The app is designed to address the industry’s mental health crisis. The suicide death rate for construction workers was 2.4 times higher than all industries (46.1 vs. 19.5 per 100,000 full time employees) in 2022, the most recently available set of data. There were five times more suicides in construction than workplace fatalities that year.
"These statistics are unacceptable," Peter Dyga, CEO of ABC Cares Foundation, said in the release. "This partnership is about action — making mental health care more accessible, which demonstrates our commitment to the safety and well-being of the individuals who build our communities."
Factors that contribute to suicide risk in construction include pressure to work quickly with few errors, a male-dominated workforce population that creates a “tough-guy” mentality, alcohol and drug use, poor access to healthcare, job instability or uncertainty and high injury rates that lead to chronic pain.
The industry has shone a light on the issue in recent years, however.
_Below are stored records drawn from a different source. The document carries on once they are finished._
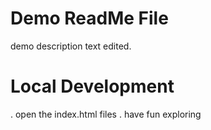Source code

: # Demo ReadMe File

demo description text edited.

# Local Development

. open the index.html files
. have fun exploring
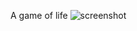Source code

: A game of life
![screenshot](https://github.com/jamesrobertcarthew/GameOfLifeLOVE/blob/master/Untitled.png)
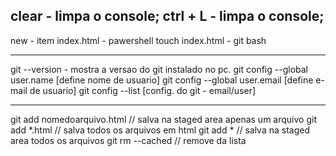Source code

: clear - limpa o console;
ctrl + L - limpa o console;
---------------------------
new - item index.html -  pawershell
touch index.html - git bash

---------------------------
git --version - mostra a versao do git instalado no pc.
git config --global user.name [define nome de usuario]
git config --global user.email [define e-mail de usuario]
git config --list [config. do git - email/user]

----------------------------
git add nomedoarquivo.html // salva na staged area apenas um arquivo
git add *.html // salva todos os arquivos em html
git add * // salva na staged area todos os arquivos
git rm --cached // remove da lista
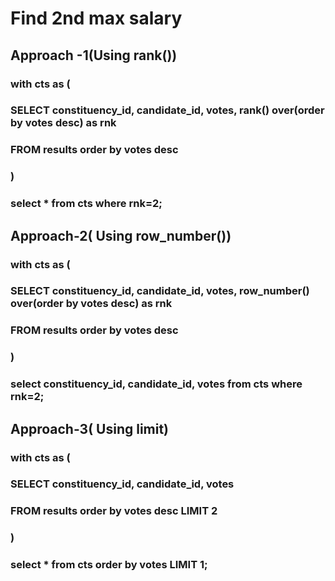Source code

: # Find 2nd max salary

## Approach -1(Using rank())

### with cts as (

### SELECT constituency_id, candidate_id, votes, rank() over(order by votes desc) as rnk

### FROM results order by votes desc

### )

### select \* from cts where rnk=2;

## Approach-2( Using row_number())

### with cts as (

### SELECT constituency_id, candidate_id, votes, row_number() over(order by votes desc) as rnk

### FROM results order by votes desc

### )

### select constituency_id, candidate_id, votes from cts where rnk=2;

## Approach-3( Using limit)

### with cts as (

### SELECT constituency_id, candidate_id, votes

### FROM results order by votes desc LIMIT 2

### )

### select \* from cts order by votes LIMIT 1;
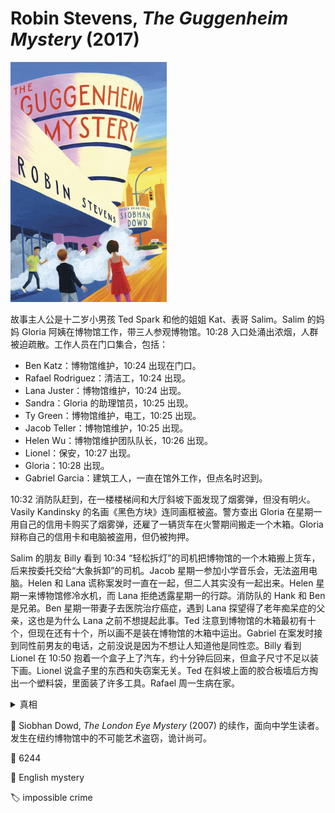 # Robin Stevens, <i>The Guggenheim Mystery</i> (2017)

<img src=images/2017_cover.jpg width=250/>

故事主人公是十二岁小男孩 Ted Spark 和他的姐姐 Kat、表哥 Salim。Salim 的妈妈 Gloria 阿姨在博物馆工作，带三人参观博物馆。10:28 入口处涌出浓烟，人群被迫疏散。工作人员在门口集合，包括：

* Ben Katz：博物馆维护，10:24 出现在门口。
* Rafael Rodriguez：清洁工，10:24 出现。
* Lana Juster：博物馆维护，10:24 出现。
* Sandra：Gloria 的助理馆员，10:25 出现。
* Ty Green：博物馆维护，电工，10:25 出现。
* Jacob Teller：博物馆维护，10:25 出现。
* Helen Wu：博物馆维护团队队长，10:26 出现。
* Lionel：保安，10:27 出现。
* Gloria：10:28 出现。
* Gabriel Garcia：建筑工人，一直在馆外工作，但点名时迟到。

10:32 消防队赶到，在一楼楼梯间和大厅斜坡下面发现了烟雾弹，但没有明火。Vasily Kandinsky 的名画《黑色方块》连同画框被盗。警方查出 Gloria 在星期一用自己的信用卡购买了烟雾弹，还雇了一辆货车在火警期间搬走一个木箱。Gloria 辩称自己的信用卡和电脑被盗用，但仍被拘押。

Salim 的朋友 Billy 看到 10:34 “轻松拆灯”的司机把博物馆的一个木箱搬上货车，后来按委托交给“大象拆卸”的司机。Jacob 星期一参加小学音乐会，无法盗用电脑。Helen 和 Lana 谎称案发时一直在一起，但二人其实没有一起出来。Helen 星期一来博物馆修冷水机，而 Lana 拒绝透露星期一的行踪。消防队的 Hank 和 Ben 是兄弟。Ben 星期一带妻子去医院治疗癌症，遇到 Lana 探望得了老年痴呆症的父亲，这也是为什么 Lana 之前不想提起此事。Ted 注意到博物馆的木箱最初有十个，但现在还有十个，所以画不是装在博物馆的木箱中运出。Gabriel 在案发时接到同性前男友的电话，之前没说是因为不想让人知道他是同性恋。Billy 看到 Lionel 在 10:50 抱着一个盒子上了汽车，约十分钟后回来，但盒子尺寸不足以装下画。Lionel 说盒子里的东西和失窃案无关。Ted 在斜坡上面的胶合板墙后方掏出一个塑料袋，里面装了许多工具。Rafael 周一生病在家。

<details><summary>真相</summary>
Helen 和 Lionel 偷博物馆的工具卖钱，Lionel 的盒子里装的是工具。警报响起后 Helen 收拾工具，所以到最后才出来。Sandra 把画从画框中割下，然后 Ty 把卷起来的画藏在斜坡二楼的坏灯具中，因为灯不亮所以从外面看不见。Ty 把画框砸碎，藏在工作裤中，丢到中央公园的灌木丛中。（伏线：Ty 距离门口近但是出来得晚，因为裤子里放了东西走不快。）事后 Ty 将画取出，藏在礼品店的一个空筒里，伪装成复制品，计划由 Sandra 当礼品买下。Sandra 偷用 Gloria 的信用卡订货车，并把烟雾弹藏在大手提包中运进博物馆。
</details>

📖 Siobhan Dowd, <i>The London Eye Mystery</i> (2007) 的续作，面向中学生读者。发生在纽约博物馆中的不可能艺术盗窃，诡计尚可。

:link: 6244

:file_folder: English mystery

:label: impossible crime
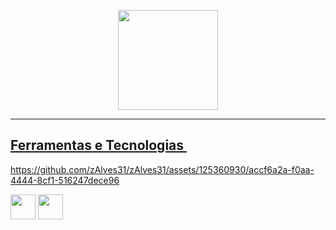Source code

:<p align = "center">
  <a href="https://github.com/zAlves31">
 
  <img height="160em" src="https://github-readme-stats.vercel.app/api/top-langs/?username=zAlves31&layout=compact&langs_count=7&theme=dracula"/>
</p>
 
 <hr>

## Ferramentas e Tecnologias <img src="[https://cdn.jsdelivr.net/gh/devicons/devicon/icons/csharp/csharp-original.svg](https://github.com/zAlves31/zAlves31/assets/125360930/accf6a2a-f0aa-4444-8cf1-516247dece96)" width="10" height="10"/> 

https://github.com/zAlves31/zAlves31/assets/125360930/accf6a2a-f0aa-4444-8cf1-516247dece96



<img src="https://cdn.jsdelivr.net/gh/devicons/devicon/icons/csharp/csharp-original.svg" width="40" height="40"/> <img src="https://cdn.jsdelivr.net/gh/devicons/devicon/icons/git/git-original.svg" width="40" height="40" />


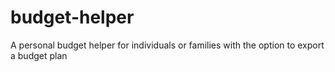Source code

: # budget-helper
A personal budget helper for individuals or families with the option to export a budget plan
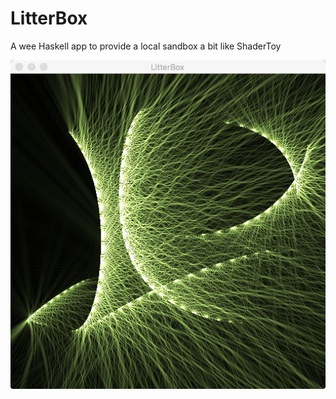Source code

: # LitterBox
A wee Haskell app to provide a local sandbox a bit like ShaderToy

![Example image](https://raw.githubusercontent.com/dpiponi/LitterBox/master/Untitled.png)
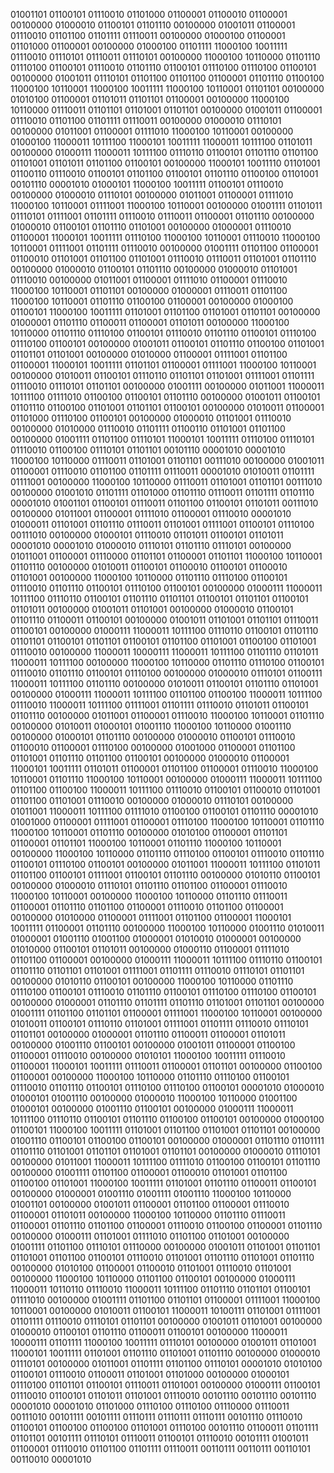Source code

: 01001101 01100101 01110010 01101000 01100001 01100010 01100001 00100000 01000010 01100101 01101110 00100000 01001011 01100001 01110010 01101100 01101111 01110011 00100000 01000100 01100001 01101000 01100001 00100000 01000100 01101111 11000100 10011111 01110010 01110101 01110011 01110101 00100000 11000100 10110000 01101110 01110100 01100101 01110010 01101110 01100101 01110100 01110100 01100101 00100000 01001011 01110101 01101100 01101100 01100001 01101110 01100100 11000100 10110001 11000100 10011111 11000100 10110001 01101101 00100000 01010100 01100001 01101011 01101101 01100001 00100000 11000100 10110000 01110011 01101101 01101001 01101101 00100000 01001011 01100001 01110010 01101100 01101111 01110011 00100000 01000010 01110101 00100000 01011001 01100001 01111010 11000100 10110001 00100000 01000100 11000011 10111100 11000101 10011111 11000011 10111100 01101011 00100000 01000111 11000011 10111100 01110110 01100101 01101110 01101100 01101001 01101011 01101100 01100101 00100000 11000101 10011110 01101001 01100110 01110010 01100101 01101100 01100101 01101110 01100100 01101001 00101110 00001010 01000101 11000100 10011111 01100101 01110010 00100000 01000010 01110101 00100000 01011001 01100001 01111010 11000100 10110001 01111001 11000100 10110001 00100000 01001111 01101011 01110101 01111001 01101111 01110010 01110011 01100001 01101110 00100000 01000010 01100101 01101110 01101001 00100000 01000001 01110010 01100001 11000101 10011111 01110100 11000100 10110001 01110010 11000100 10110001 01111001 01101111 01110010 00100000 01001111 01101100 01100001 01100010 01101001 01101100 01101001 01110010 01110011 01101001 01101110 00100000 01000010 01100101 01101110 00100000 01000010 01101001 01110010 00100000 01011001 01100001 01111010 01100001 01110010 11000100 10110001 01101101 00100000 01000001 01110011 01101100 11000100 10110001 01101110 01100100 01100001 00100000 01000100 01100101 11000100 10011111 01101001 01101100 01101001 01101101 00100000 01000001 01101110 01100011 01100001 01101011 00100000 11000100 10110000 01101110 01110100 01100101 01110010 01101110 01100101 01110100 01110100 01100101 00100000 01001011 01100101 01101110 01100100 01101001 01101101 01101001 00100000 01010000 01100001 01111001 01101100 01100001 11000101 10011111 01101101 01100001 01111001 11000100 10110001 00100000 01010011 01100101 01110110 01101101 01101001 01111001 01101111 01110010 01110101 01101101 00100000 01001111 00100000 01011001 11000011 10111100 01111010 01100100 01100101 01101110 00100000 01001011 01100101 01101110 01100100 01101001 01101101 01100101 00100000 01010011 01100001 01101000 01110100 01100101 00100000 01000010 01101001 01110010 00100000 01010000 01110010 01101111 01100110 01101001 01101100 00100000 01001111 01101100 01110101 11000101 10011111 01110100 01110101 01110010 01100100 01110101 01101101 00101110 00001010 00001010 11000100 10110000 01110011 01101001 01101101 00111010 00100000 01001011 01100001 01110010 01101100 01101111 01110011 00001010 01010011 01101111 01111001 00100000 11000100 10110000 01110011 01101001 01101101 00111010 00100000 01001010 01101111 01101000 01101110 01110011 01101111 01101110 00001010 01001101 01100101 01110011 01101100 01100101 01101011 00111010 00100000 01011001 01100001 01111010 01100001 01110010 00001010 01000011 01101001 01101110 01110011 01101001 01111001 01100101 01110100 00111010 00100000 01000101 01110010 01101011 01100101 01101011 00001010 00001010 01000010 01110101 01101110 01110101 00100000 01011001 01100001 01110000 01101101 01100001 01101101 11000100 10110001 01101110 00100000 01010011 01100101 01100010 01100101 01100010 01101001 00100000 11000100 10110000 01101110 01110100 01100101 01110010 01101110 01100101 01110100 01100101 00100000 01000111 11000011 10111100 01110110 01100101 01101110 01101101 01100101 01101101 01100101 01101011 00100000 01001011 01101001 00100000 01000010 01100101 01101110 01100011 01100101 00100000 01001011 01101001 01101101 01110011 01100101 00100000 01000111 11000011 10111100 01110110 01100101 01101110 01101101 01100101 01101101 01100101 01101100 01101001 01100100 01101001 01110010 00100000 11000011 10000111 11000011 10111100 01101110 01101011 11000011 10111100 00100000 11000100 10110000 01101110 01110100 01100101 01110010 01101110 01100101 01110100 00100000 01000010 01110101 01100111 11000011 10111100 01101110 00100000 01010011 01100101 01101110 01101001 00100000 01000111 11000011 10111100 01101100 01100100 11000011 10111100 01110010 11000011 10111100 01111001 01101111 01110010 01101011 01100101 01101110 00100000 01011001 01100001 01110010 11000100 10110001 01101110 00100000 01010011 01000101 01001110 11000100 10110000 01001110 00100000 01000101 01101110 00100000 01000010 01100101 01110010 01100010 01100001 01110100 00100000 01001000 01100001 01101100 01101001 01101110 01101100 01100101 00100000 01000010 01100001 11000101 10011111 01101011 01100001 01101100 01100001 01110010 11000100 10110001 01101110 11000100 10110001 00100000 01000111 11000011 10111100 01101100 01100100 11000011 10111100 01110010 01100101 01100010 01101001 01101100 01101001 01110010 00100000 01000010 01110101 00100000 01011001 11000011 10111100 01111010 01100100 01100101 01101110 00001010 01001000 01100001 01111001 01100001 01110100 11000100 10110001 01101110 11000100 10110001 01101110 00100000 01010100 01100001 01101101 01100001 01101101 11000100 10110001 01101110 11000100 10110001 00100000 11000100 10110000 01101110 01110100 01100101 01110010 01101110 01100101 01110100 01100101 00100000 01011001 11000011 10111100 01101011 01101100 01100101 01111001 01100101 01101110 00100000 01010110 01100101 00100000 01000010 01110101 01101110 01101100 01100001 01110010 11000100 10110001 00100000 11000100 10110000 01101110 01110011 01100001 01101110 01101100 01100001 01110010 01101100 01100001 00100000 01010000 01100001 01111001 01101100 01100001 11000101 10011111 01100001 01101110 00100000 11000100 10110000 01001110 01010011 01000001 01001110 01001100 01000001 01010010 01000001 00100000 01010000 01100101 01101011 00100000 01000110 01100001 01111010 01101100 01100001 00100000 01000111 11000011 10111100 01110110 01100101 01101110 01101101 01101001 01111001 01101111 01110010 01110101 01101101 00100000 01010110 01100101 00100000 11000100 10110000 01101110 01110100 01100101 01110010 01101110 01100101 01110100 01110100 01100101 00100000 01000001 01101110 01101111 01101110 01101001 01101101 00100000 01001111 01101100 01101101 01100001 01111001 11000100 10110001 00100000 01010011 01100101 01110110 01101001 01111001 01101111 01110010 01110101 01101101 00100000 01000001 01101110 01100011 01100001 01101011 00100000 01001110 01100101 00100000 01001011 01100001 01100100 01100001 01110010 00100000 01010101 11000100 10011111 01110010 01100001 11000101 10011111 01110011 01100001 01101101 00100000 01100100 01100001 00100000 11000100 10110000 01101110 01110100 01100101 01110010 01101110 01100101 01110100 01110100 01100101 00001010 01000010 01000101 01001110 00100000 01000010 11000100 10110000 01001100 01000101 00100000 01001110 01100101 00100000 01000111 11000011 10111100 01110110 01100101 01101110 01100100 01100101 00100000 01000100 01100101 11000100 10011111 01101001 01101100 01101001 01101101 00100000 01001110 01100101 01100100 01100101 00100000 01000001 01101110 01101111 01101110 01101001 01101101 01101001 01101101 00100000 01000010 01110101 00100000 01011001 11000011 10111100 01111010 01100100 01100101 01101110 00100000 01001111 01101100 01100001 01100010 01101001 01101100 01100100 01101001 11000100 10011111 01101001 01101110 01100011 01100101 00100000 01000001 01001110 01001111 01001110 11000100 10110000 01001101 00100000 01001011 01100001 01101100 01100001 01110010 01100001 01101011 00100000 11000100 10110000 01101110 01110011 01100001 01101110 01101100 01100001 01110010 01100100 01100001 01101110 00100000 01000111 01101001 01111010 01101100 01101001 00100000 01001111 01101100 01110101 01110000 00100000 01001011 01101001 01101101 01101001 01101100 01100101 01110010 01101001 01101110 01101001 01101110 00100000 01010100 01100001 01100010 01101001 01110010 01101001 00100000 11000100 10110000 01101100 01100101 00100000 01000111 11000011 10110110 01110010 11000011 10111100 01101110 01101101 01100101 01111010 00100000 01001111 01101100 01101101 01100001 01111001 11000100 10110001 00100000 01010011 01100101 11000011 10100111 01101001 01111001 01101111 01110010 01110101 01101101 00100000 01001011 01101001 00100000 01000010 01100101 01101110 01100011 01100101 00100000 11000011 10000111 01101111 11000100 10011111 01110101 00100000 01001011 01101001 11000101 10011111 01101001 01101110 01101001 01101110 00100000 01000010 01110101 00100000 01011001 01101111 01101100 01110101 00001010 01010100 01100101 01110010 01100011 01101001 01101000 00100000 01000101 01110100 01101101 01100101 01110011 01101001 00100000 01000111 01100101 01110010 01100101 01101011 01101001 01110010 00101110 00101110 00101110 00001010 00001010 01101000 01110100 01110100 01110000 01110011 00111010 00101111 00101111 01110111 01110111 01110111 00101110 01110010 01100101 01100100 01100100 01101001 01110100 00101110 01100011 01101111 01101101 00101111 01110101 01110011 01100101 01110010 00101111 01001011 01100001 01110010 01101100 01101111 01110011 00110111 00110111 00110101 00110010 00001010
In October, CEOs from Bechtel, Fluor, Turner, North America’s Building Trades Unions, Kiewit, Clark, DPR, Skanska and Stanley Black & Decker united to form an advisory council to guide an industrywide effort to reduce construction’s high rate of suicide among workers.
That announcement came after Bechtel pledged $7 million to the American Foundation for Suicide Prevention in March, the largest-ever donation to the nonprofit at the time.